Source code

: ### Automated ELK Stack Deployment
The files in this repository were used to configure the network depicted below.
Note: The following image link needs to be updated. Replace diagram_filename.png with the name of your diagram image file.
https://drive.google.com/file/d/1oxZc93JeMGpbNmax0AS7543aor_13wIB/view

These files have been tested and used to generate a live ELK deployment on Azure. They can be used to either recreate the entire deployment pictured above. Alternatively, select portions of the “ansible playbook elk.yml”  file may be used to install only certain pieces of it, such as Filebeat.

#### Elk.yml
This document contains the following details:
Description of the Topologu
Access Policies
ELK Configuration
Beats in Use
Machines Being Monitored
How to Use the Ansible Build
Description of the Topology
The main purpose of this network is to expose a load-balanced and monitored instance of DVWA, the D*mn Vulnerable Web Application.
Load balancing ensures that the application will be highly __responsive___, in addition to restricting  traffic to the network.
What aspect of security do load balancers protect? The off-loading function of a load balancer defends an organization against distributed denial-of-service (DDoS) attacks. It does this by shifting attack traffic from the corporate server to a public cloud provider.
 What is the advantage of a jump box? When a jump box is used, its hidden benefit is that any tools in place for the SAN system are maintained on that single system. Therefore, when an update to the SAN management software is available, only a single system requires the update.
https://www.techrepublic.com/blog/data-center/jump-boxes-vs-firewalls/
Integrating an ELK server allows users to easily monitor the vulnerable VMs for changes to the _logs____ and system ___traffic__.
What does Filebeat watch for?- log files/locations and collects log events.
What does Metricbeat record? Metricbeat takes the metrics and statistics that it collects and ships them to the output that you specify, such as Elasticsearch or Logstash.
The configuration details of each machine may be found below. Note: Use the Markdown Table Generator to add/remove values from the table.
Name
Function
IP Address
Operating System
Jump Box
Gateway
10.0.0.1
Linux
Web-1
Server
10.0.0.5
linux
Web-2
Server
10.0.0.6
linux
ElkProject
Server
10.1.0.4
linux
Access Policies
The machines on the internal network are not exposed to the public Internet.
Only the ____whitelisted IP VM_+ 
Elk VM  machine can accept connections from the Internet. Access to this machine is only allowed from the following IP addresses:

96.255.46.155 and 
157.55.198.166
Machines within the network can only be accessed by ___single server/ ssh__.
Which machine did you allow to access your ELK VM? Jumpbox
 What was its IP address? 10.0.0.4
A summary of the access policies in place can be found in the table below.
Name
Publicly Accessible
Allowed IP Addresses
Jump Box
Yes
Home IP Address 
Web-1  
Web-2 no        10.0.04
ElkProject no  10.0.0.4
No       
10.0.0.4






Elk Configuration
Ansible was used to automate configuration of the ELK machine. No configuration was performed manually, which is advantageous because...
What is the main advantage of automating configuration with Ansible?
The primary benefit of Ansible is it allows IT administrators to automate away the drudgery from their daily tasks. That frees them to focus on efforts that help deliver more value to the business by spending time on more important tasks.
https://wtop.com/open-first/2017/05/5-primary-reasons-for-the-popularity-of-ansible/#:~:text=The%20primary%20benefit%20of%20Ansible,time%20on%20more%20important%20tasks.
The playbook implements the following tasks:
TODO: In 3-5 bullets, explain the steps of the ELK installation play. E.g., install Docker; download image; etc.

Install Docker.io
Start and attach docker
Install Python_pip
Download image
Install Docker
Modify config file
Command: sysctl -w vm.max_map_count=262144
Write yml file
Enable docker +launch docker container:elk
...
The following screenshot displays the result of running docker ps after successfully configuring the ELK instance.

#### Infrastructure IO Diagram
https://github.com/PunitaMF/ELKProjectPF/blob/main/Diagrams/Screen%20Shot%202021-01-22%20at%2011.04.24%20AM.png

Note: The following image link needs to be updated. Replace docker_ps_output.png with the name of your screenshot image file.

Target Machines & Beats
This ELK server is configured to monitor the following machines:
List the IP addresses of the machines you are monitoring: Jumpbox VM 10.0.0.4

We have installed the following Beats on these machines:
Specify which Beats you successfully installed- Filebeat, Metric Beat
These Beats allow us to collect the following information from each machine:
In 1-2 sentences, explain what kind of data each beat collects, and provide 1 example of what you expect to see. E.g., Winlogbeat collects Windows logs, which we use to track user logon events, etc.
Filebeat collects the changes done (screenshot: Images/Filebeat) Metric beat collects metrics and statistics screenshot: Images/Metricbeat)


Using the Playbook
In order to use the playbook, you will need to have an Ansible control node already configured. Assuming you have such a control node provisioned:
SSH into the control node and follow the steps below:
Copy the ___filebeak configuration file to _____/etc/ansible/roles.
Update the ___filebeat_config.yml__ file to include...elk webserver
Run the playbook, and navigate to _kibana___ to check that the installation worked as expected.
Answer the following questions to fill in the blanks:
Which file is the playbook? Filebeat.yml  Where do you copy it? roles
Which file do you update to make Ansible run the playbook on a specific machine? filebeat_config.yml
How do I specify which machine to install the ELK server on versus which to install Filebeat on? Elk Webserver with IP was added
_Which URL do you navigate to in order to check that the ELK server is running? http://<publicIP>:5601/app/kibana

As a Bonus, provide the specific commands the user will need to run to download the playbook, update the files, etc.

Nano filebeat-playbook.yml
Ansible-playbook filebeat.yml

--*--

**BRIEF**
Lines with "details" in the records above: copy every one of them.

**RESPONSE TO THIS EXERCISE**
This document contains the following details:
The configuration details of each machine may be found below. Note: Use the Markdown Table Generator to add/remove values from the table.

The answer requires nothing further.